AI robots can carve stone statues. buildings are next

9 theptip 5 9/8/2025, 12:01:51 AM fastcompany.com ↗

Comments (5)

uundur · 26m ago
uundur · 25m ago
Fricken · 8h ago
I worked as a sculptor of styrofoam for a few months in my student days. The sculptures would be sprayed with a hard enamel coating, then painted and delivered to mini-golf courses, amusement parks etc all over North America. We made kitschy stuff.

We had a CNC machine that was able to cut out the broad strokes. We didn't use it much, however because it didn't really save time. 90% of the work went into the fine details and polish. I have no experience with stone, but I imagine the breakdown to be similar.

Seeing as how they're doing all the finishing work by hand I'm wondering how much labour they can really save with their robots. For a trained sculptor the broad strokes are the easy part, and the fun part. Then it's a bunch of tedium getting everything clean and smooth.

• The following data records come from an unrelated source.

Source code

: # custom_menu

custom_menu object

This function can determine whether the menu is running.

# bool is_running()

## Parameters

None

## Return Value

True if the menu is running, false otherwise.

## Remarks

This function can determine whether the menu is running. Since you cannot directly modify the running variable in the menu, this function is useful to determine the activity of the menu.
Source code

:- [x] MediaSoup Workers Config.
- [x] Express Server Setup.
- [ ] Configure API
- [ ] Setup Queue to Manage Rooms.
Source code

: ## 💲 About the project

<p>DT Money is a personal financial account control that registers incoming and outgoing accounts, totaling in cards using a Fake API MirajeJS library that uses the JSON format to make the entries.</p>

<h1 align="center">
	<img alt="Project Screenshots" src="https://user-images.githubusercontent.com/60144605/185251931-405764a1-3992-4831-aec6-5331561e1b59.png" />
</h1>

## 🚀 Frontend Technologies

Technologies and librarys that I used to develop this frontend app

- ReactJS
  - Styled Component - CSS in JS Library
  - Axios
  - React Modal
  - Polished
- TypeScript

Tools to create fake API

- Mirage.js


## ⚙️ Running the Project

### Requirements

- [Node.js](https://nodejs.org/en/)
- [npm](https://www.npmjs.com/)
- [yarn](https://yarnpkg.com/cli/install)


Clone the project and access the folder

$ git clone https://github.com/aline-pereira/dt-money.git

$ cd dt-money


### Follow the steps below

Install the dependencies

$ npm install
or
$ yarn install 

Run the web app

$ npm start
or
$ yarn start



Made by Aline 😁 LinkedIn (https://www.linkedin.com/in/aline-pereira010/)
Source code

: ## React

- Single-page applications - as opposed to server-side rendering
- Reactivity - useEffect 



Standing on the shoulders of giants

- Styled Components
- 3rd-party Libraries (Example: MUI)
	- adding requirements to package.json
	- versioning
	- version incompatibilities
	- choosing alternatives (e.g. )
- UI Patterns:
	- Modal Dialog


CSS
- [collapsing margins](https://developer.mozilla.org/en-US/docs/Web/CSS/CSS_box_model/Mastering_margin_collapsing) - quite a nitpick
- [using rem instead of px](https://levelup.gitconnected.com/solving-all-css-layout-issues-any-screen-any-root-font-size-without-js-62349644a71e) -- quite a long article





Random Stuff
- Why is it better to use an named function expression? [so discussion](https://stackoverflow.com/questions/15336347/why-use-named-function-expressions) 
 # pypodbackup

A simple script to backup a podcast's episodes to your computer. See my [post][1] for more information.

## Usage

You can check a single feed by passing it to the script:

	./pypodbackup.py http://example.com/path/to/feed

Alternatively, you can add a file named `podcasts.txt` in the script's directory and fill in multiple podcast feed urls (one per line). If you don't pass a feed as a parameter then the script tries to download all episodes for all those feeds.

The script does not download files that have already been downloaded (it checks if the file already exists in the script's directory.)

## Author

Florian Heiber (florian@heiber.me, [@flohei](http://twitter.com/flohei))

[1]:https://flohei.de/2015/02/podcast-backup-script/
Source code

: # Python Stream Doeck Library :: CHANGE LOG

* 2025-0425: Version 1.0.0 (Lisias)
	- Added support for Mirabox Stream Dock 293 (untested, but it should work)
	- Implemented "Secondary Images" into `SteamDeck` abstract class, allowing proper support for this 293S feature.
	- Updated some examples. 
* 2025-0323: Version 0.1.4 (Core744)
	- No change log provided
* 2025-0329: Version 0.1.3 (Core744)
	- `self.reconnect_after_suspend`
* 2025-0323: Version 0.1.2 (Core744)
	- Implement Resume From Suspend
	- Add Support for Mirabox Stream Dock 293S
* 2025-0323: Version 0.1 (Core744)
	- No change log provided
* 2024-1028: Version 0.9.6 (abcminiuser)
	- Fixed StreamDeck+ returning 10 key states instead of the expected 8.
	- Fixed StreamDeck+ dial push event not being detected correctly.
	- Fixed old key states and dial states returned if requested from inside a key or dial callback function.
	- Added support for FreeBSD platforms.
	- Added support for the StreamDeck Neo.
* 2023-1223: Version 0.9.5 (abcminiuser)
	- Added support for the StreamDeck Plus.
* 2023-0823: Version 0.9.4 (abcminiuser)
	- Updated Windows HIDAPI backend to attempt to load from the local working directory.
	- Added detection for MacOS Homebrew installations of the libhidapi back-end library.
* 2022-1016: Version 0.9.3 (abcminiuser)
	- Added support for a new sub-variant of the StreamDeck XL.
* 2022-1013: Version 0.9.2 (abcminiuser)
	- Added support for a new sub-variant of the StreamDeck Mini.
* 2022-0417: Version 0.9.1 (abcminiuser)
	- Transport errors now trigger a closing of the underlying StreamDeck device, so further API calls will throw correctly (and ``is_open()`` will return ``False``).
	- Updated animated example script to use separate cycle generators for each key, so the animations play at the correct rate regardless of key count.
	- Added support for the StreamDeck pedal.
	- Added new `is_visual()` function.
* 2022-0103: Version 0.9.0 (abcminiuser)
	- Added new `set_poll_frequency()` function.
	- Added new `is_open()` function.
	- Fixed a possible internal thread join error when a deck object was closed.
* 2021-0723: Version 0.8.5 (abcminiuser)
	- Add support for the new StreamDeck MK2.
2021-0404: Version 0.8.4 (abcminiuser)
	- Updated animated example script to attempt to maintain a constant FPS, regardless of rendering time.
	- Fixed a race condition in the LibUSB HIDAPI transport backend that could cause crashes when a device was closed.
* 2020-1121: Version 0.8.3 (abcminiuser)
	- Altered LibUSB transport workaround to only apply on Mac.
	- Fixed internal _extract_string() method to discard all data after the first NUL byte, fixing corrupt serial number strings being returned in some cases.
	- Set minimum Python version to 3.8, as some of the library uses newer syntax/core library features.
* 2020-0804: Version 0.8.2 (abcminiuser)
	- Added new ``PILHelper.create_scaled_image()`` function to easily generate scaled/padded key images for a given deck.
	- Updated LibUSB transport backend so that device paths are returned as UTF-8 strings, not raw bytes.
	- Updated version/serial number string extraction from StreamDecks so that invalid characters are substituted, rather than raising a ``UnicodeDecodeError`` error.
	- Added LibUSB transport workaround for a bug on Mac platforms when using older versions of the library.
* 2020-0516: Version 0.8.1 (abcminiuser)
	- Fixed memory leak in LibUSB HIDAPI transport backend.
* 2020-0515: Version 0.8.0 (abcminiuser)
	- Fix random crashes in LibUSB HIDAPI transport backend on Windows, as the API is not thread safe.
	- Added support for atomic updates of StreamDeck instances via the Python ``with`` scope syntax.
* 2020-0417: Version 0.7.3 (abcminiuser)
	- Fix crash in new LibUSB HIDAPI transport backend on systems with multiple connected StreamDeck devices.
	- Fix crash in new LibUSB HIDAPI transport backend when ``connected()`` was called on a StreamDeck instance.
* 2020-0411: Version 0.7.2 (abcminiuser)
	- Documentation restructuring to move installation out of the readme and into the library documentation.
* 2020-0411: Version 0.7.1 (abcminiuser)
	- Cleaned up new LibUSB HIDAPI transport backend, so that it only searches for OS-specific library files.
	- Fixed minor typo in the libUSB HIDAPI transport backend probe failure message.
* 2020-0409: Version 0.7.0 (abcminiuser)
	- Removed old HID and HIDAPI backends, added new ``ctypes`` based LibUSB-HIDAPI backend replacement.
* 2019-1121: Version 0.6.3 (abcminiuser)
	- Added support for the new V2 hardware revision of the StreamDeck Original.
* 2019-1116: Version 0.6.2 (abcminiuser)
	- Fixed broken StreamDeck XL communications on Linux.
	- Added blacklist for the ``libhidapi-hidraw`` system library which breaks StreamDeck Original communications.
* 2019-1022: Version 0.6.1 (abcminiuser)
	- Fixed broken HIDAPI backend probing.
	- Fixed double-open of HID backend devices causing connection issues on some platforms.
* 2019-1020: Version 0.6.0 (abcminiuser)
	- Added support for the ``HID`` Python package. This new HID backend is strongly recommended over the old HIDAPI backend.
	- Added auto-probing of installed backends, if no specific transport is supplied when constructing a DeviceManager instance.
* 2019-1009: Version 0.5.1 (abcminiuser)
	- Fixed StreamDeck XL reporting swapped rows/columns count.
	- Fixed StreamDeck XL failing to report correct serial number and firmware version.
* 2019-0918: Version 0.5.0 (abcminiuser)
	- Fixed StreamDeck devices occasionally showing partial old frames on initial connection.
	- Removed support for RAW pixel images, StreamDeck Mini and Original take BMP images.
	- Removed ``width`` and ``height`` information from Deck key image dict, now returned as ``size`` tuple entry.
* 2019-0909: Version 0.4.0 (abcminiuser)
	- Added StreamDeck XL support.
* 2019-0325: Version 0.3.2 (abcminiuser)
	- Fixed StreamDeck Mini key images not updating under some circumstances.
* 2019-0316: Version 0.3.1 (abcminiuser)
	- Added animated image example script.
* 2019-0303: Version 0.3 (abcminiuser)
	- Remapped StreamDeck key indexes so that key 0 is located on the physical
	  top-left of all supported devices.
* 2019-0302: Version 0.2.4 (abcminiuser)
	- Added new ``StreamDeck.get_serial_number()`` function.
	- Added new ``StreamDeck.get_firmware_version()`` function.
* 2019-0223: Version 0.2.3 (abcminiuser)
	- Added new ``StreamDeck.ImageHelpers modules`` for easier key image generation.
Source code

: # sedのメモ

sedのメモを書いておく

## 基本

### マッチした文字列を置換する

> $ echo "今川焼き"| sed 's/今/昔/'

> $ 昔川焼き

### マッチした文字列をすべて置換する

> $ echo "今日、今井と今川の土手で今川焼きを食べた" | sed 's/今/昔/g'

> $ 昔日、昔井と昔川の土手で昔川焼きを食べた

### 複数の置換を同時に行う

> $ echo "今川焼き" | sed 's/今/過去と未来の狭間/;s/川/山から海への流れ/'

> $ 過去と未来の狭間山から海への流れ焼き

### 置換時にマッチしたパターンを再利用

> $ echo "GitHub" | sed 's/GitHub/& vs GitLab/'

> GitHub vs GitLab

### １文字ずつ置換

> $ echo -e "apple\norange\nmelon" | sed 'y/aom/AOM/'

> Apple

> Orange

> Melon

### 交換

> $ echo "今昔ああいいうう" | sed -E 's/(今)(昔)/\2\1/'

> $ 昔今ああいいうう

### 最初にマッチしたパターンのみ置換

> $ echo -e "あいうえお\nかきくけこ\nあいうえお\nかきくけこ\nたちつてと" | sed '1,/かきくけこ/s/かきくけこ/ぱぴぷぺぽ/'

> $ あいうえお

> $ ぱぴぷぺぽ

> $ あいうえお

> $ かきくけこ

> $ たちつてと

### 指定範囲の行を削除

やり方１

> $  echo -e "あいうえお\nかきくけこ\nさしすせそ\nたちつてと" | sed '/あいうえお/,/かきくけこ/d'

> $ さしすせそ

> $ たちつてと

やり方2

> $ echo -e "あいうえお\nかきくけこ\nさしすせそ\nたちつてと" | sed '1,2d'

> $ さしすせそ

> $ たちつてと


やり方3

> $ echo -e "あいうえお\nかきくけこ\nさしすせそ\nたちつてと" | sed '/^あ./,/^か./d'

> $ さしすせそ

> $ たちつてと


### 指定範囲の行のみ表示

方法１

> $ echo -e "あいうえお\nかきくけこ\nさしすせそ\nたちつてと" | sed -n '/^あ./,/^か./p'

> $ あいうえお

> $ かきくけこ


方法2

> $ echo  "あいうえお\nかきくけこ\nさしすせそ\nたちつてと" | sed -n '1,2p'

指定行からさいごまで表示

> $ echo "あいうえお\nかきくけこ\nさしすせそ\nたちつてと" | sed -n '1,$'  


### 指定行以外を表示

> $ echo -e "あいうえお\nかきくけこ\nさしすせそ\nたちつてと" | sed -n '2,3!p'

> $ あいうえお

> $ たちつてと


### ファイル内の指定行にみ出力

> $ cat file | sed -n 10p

Like with other forms of bespoke automation, such as vibe coding, I'm afraid that once you factor in everything that goes into a project from concept to deliverables, you're not actually saving yourself much trouble.

tayo42 · 7h ago
Wish it explained why Ai is necessary. We have robots that do things already?
arunbahl · 6h ago
From the article:

“We’ll be using reinforcement learning to effectively come up with the optimal toolpaths to see a 3D model, and based on the curvature and the geometric forms, to choose what are the right tools, or what are the right angles of attack,” Springut says. “And when we do that, that’s what’s going to bring the cost of fabricating stone down by 80% to 90%.”